[Saved data entries]
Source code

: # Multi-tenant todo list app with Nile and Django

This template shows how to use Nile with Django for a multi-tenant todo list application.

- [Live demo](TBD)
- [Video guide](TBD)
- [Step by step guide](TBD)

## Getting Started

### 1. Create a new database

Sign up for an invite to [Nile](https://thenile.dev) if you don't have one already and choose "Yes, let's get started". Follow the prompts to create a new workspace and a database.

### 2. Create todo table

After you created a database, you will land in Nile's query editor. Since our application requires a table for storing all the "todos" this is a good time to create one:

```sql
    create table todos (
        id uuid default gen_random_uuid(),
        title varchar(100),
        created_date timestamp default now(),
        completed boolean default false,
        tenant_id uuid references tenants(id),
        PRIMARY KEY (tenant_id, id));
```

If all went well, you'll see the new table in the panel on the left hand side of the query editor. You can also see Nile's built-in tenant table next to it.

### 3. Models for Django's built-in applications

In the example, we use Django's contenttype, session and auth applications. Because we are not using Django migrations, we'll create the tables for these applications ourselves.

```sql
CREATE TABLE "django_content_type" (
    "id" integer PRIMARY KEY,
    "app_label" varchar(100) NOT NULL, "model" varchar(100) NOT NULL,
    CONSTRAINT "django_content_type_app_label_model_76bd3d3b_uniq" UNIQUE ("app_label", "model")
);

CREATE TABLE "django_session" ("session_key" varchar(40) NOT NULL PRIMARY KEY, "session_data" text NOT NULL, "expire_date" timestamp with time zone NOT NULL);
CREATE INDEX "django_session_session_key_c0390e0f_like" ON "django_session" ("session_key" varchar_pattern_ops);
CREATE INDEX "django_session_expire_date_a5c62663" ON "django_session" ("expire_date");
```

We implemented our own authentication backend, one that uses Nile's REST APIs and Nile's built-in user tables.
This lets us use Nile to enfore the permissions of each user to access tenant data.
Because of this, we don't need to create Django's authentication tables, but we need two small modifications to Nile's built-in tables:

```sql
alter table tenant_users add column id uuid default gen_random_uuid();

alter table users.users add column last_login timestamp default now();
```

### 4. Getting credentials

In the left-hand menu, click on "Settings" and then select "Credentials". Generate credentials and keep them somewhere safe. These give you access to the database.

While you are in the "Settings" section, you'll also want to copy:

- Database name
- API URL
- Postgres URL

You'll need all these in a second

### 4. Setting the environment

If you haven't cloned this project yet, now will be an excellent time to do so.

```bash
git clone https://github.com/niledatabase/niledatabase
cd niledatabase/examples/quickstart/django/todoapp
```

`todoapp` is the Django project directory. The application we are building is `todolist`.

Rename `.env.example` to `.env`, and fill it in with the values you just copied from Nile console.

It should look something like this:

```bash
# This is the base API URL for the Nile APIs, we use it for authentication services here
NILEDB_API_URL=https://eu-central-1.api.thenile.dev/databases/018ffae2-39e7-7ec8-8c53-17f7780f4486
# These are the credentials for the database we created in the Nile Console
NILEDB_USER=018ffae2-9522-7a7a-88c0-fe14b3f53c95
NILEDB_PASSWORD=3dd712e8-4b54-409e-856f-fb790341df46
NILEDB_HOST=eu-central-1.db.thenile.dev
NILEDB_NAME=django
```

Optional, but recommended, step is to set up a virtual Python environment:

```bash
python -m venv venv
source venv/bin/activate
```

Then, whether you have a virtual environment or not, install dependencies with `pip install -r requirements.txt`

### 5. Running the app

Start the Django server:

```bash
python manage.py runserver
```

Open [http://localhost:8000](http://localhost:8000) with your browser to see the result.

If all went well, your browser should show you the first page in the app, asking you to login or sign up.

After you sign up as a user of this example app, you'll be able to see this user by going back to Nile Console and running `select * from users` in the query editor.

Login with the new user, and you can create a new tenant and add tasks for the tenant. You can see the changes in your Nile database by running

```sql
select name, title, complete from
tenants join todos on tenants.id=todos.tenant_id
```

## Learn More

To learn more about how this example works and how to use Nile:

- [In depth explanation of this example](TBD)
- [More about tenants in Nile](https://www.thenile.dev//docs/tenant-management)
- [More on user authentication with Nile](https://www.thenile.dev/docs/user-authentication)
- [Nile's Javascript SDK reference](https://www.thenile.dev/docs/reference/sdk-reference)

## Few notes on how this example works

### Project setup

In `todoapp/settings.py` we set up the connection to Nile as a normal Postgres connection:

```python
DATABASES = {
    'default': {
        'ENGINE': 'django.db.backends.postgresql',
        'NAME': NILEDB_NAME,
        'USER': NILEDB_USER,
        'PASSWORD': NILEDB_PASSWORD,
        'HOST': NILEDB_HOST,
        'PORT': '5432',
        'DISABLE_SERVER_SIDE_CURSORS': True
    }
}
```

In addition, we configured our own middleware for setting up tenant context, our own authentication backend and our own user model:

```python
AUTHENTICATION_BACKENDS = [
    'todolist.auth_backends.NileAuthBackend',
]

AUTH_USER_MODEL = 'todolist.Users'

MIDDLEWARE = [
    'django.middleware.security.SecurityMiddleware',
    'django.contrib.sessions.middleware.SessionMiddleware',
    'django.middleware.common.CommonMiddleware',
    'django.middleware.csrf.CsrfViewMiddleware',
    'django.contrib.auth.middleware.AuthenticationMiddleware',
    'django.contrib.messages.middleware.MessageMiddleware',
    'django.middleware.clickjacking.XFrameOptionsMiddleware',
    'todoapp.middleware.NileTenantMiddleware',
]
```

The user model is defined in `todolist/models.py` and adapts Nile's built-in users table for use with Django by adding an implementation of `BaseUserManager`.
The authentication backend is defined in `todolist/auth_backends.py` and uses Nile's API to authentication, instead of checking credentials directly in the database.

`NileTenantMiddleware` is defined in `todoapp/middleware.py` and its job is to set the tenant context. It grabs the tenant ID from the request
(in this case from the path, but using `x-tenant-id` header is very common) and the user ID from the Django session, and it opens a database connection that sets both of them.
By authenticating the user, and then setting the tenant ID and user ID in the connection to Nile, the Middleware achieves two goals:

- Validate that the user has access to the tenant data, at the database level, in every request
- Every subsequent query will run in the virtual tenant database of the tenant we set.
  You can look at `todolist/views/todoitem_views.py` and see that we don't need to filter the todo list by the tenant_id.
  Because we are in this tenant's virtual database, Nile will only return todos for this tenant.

- Task objective -
Copy whichever lines of the records above contain the word "need".

- Written answer -
Because of this, we don't need to create Django's authentication tables, but we need two small modifications to Nile's built-in tables:
You'll need all these in a second
  You can look at `todolist/views/todoitem_views.py` and see that we don't need to filter the todo list by the tenant_id.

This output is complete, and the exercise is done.